*** Opening EXTRACTED INFORMATION ***

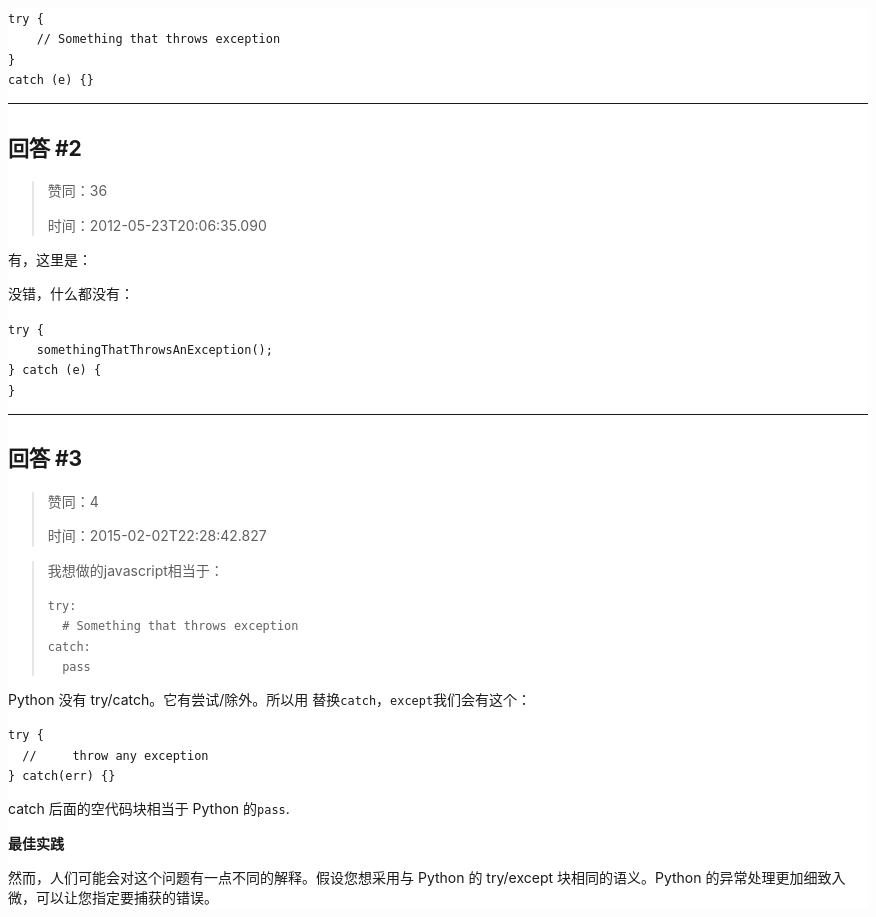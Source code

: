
 ```
try {
    // Something that throws exception
}
catch (e) {} 
```

* * *

## 回答 #2

> 赞同：36
> 
> 时间：2012-05-23T20:06:35.090

有，这里是：

没错，什么都没有：

```
try {
    somethingThatThrowsAnException();
} catch (e) {
} 
```

* * *

## 回答 #3

> 赞同：4
> 
> 时间：2015-02-02T22:28:42.827

> 我想做的javascript相当于：
> 
> ```
> try:
>   # Something that throws exception
> catch:
>   pass 
> ```

Python 没有 try/catch。它有尝试/除外。所以用 替换`catch`，`except`我们会有这个：

```
try {
  //     throw any exception
} catch(err) {} 
```

catch 后面的空代码块相当于 Python 的`pass`.

**最佳实践**

然而，人们可能会对这个问题有一点不同的解释。假设您想采用与 Python 的 try/except 块相同的语义。Python 的异常处理更加细致入微，可以让您指定要捕获的错误。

*** Closing EXTRACTED INFORMATION ***

WORK INSTRUCTIONS
Could you reproduce every record above exactly, leaving out the pictures?

EXPECTED ANSWER
Source code

:
 ```
try {
    // Something that throws exception
}
catch (e) {} 
```

* * *

## 回答 #2

> 赞同：36
> 
> 时间：2012-05-23T20:06:35.090

有，这里是：

没错，什么都没有：

```
try {
    somethingThatThrowsAnException();
} catch (e) {
} 
```

* * *

## 回答 #3

> 赞同：4
> 
> 时间：2015-02-02T22:28:42.827

> 我想做的javascript相当于：
> 
> ```
> try:
>   # Something that throws exception
> catch:
>   pass 
> ```

Python 没有 try/catch。它有尝试/除外。所以用 替换`catch`，`except`我们会有这个：

```
try {
  //     throw any exception
} catch(err) {} 
```

catch 后面的空代码块相当于 Python 的`pass`.

**最佳实践**

然而，人们可能会对这个问题有一点不同的解释。假设您想采用与 Python 的 try/except 块相同的语义。Python 的异常处理更加细致入微，可以让您指定要捕获的错误。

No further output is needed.